Will S2 Save Z-Wave?

Z-Wave has just announced an optional improvement patching the most severe security hole: the initial key exchange and initial device authentication. This move clearly shows Z-Wave wants to fight for survival and the chances are it will survive in residential implementations for some time. Mainly due to variety of products and backward compatibility. Which by the way makes the new security improvement weaker than it sounds. Yes my new, Z-Wave S2-enabled door lock may now be securely included in the network, but the moment I bring an older Z-Wave device, it may leak the network key during the inclusion process.

This is the problem with security: making one door more secure does not increase the security of a house, as long as there are other doors and windows. And securing all of them is not possible, because, in Z-Wave's case, the products are not in-field upgradable.

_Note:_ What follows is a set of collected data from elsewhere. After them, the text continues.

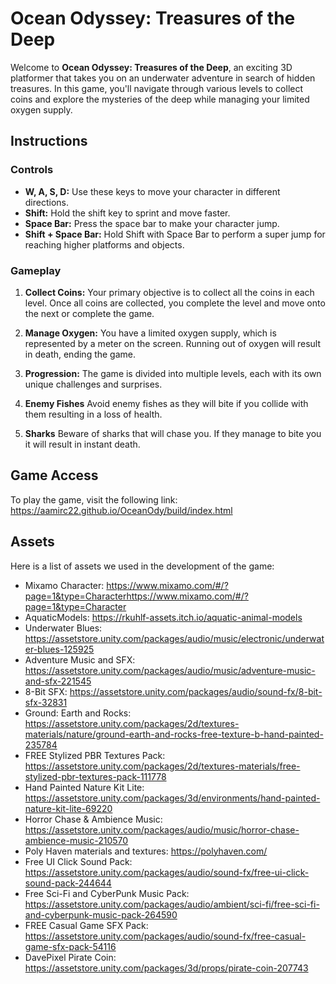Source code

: # Ocean Odyssey: Treasures of the Deep

Welcome to **Ocean Odyssey: Treasures of the Deep**, an exciting 3D platformer that takes you on an underwater adventure in search of hidden treasures. In this game, you'll navigate through various levels to collect coins and explore the mysteries of the deep while managing your limited oxygen supply.

## Instructions

### Controls

- **W, A, S, D:** Use these keys to move your character in different directions.
- **Shift:** Hold the shift key to sprint and move faster.
- **Space Bar:** Press the space bar to make your character jump.
- **Shift + Space Bar:** Hold Shift with Space Bar to perform a super jump for reaching higher platforms and objects.

### Gameplay

1. **Collect Coins:** Your primary objective is to collect all the coins in each level. Once all coins are collected, you complete the level and move onto the next or complete the game.

2. **Manage Oxygen:** You have a limited oxygen supply, which is represented by a meter on the screen. Running out of oxygen will result in death, ending the game.

3. **Progression:** The game is divided into multiple levels, each with its own unique challenges and surprises.

4. **Enemy Fishes** Avoid enemy fishes as they will bite if you collide with them resulting in a loss of health.

5. **Sharks** Beware of sharks that will chase you. If they manage to bite you it will result in instant death.

   
## Game Access

To play the game, visit the following link:
https://aamirc22.github.io/OceanOdy/build/index.html

## Assets

Here is a list of assets we used in the development of the game:
- Mixamo Character: https://www.mixamo.com/#/?page=1&type=Characterhttps://www.mixamo.com/#/?page=1&type=Character
- AquaticModels: https://rkuhlf-assets.itch.io/aquatic-animal-models    
- Underwater Blues: https://assetstore.unity.com/packages/audio/music/electronic/underwater-blues-125925    
- Adventure Music and SFX: https://assetstore.unity.com/packages/audio/music/adventure-music-and-sfx-221545    
- 8-Bit SFX: https://assetstore.unity.com/packages/audio/sound-fx/8-bit-sfx-32831    
- Ground: Earth and Rocks: https://assetstore.unity.com/packages/2d/textures-materials/nature/ground-earth-and-rocks-free-texture-b-hand-painted-235784    
- FREE Stylized PBR Textures Pack: https://assetstore.unity.com/packages/2d/textures-materials/free-stylized-pbr-textures-pack-111778    
- Hand Painted Nature Kit Lite: https://assetstore.unity.com/packages/3d/environments/hand-painted-nature-kit-lite-69220     
- Horror Chase & Ambience Music: https://assetstore.unity.com/packages/audio/music/horror-chase-ambience-music-210570    
- Poly Haven materials and textures: https://polyhaven.com/    
- Free UI Click Sound Pack: https://assetstore.unity.com/packages/audio/sound-fx/free-ui-click-sound-pack-244644    
- Free Sci-Fi and CyberPunk Music Pack: https://assetstore.unity.com/packages/audio/ambient/sci-fi/free-sci-fi-and-cyberpunk-music-pack-264590    
- FREE Casual Game SFX Pack: https://assetstore.unity.com/packages/audio/sound-fx/free-casual-game-sfx-pack-54116    
- DavePixel Pirate Coin: https://assetstore.unity.com/packages/3d/props/pirate-coin-207743    

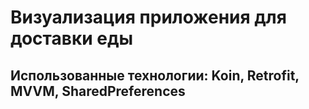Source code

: # Визуализация приложения для доставки еды
## Использованные технологии: Koin, Retrofit, MVVM, SharedPreferences
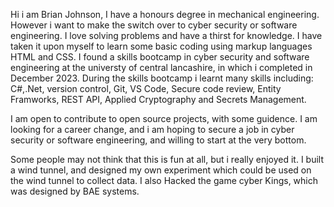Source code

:Hi i am Brian Johnson, I have a honours degree in mechanical engineering. However i want to make the switch over to cyber security or software engineering. I love solving problems and have a thirst for knowledge. I have taken it upon myself to learn some basic coding using markup languages HTML and CSS. I found a skills bootcamp in cyber security and software engineering at the universty of central lancashire, in which i completed in December 2023. During the skills bootcamp i learnt many skills including:
C#,.Net, version control, Git, VS Code, Secure code review, Entity Framworks, REST API, Applied Cryptography and Secrets Management.

I am open to contribute to open source projects, with some guidence. I am looking for a career change, and i am hoping to secure a job in cyber security or software engineering, and willing to start at the very bottom.

Some people may not think that this is fun at all, but i really enjoyed it.  I built a wind tunnel, and designed my own experiment which could be used on the wind tunnel to collect data. I also Hacked the game cyber Kings, which was designed by BAE systems. 

<!--
**BrianJohnson-eng/BrianJohnson-eng** is a ✨ _special_ ✨ repository because its `README.md` (this file) appears on your GitHub profile.

💻 😏 ☀️ 🔰

Here are some ideas to get you started:

- 🔭 I’m currently working on ...
- 🌱 I’m currently learning ...
- 👯 I’m looking to collaborate on ...
- 🤔 I’m looking for help with ...
- 💬 Ask me about ...
- 📫 How to reach me: ...
- 😄 Pronouns: ...
- ⚡ Fun fact: ...
-->
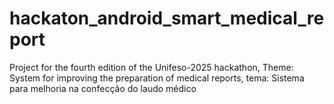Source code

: # hackaton_android_smart_medical_report
Project for the fourth edition of the Unifeso-2025 hackathon, Theme: System for improving the preparation of medical reports, tema: Sistema para melhoria na confecção do laudo médico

In-field software upgrade is the most wanted, the most praised and the least practiced IoT feature. Because it is difficult. Very difficult. It requires to double the size of a flash memory, something that is expensive and often even not possible. It requires a protocol to carry the upgrade, which, considering the size of an upgrade image vs the throughput of a low power network, requires a special coordinator of the upgrade process. It requires special security layer that many frameworks and libraries either lack or have erroneous implementations.

Security in IoT is challenging. And as Z-Wave's case shows it requires the products to be future proof, by offering in-field software upgrade option. Otherwise they may be forced to retire sooner than expected.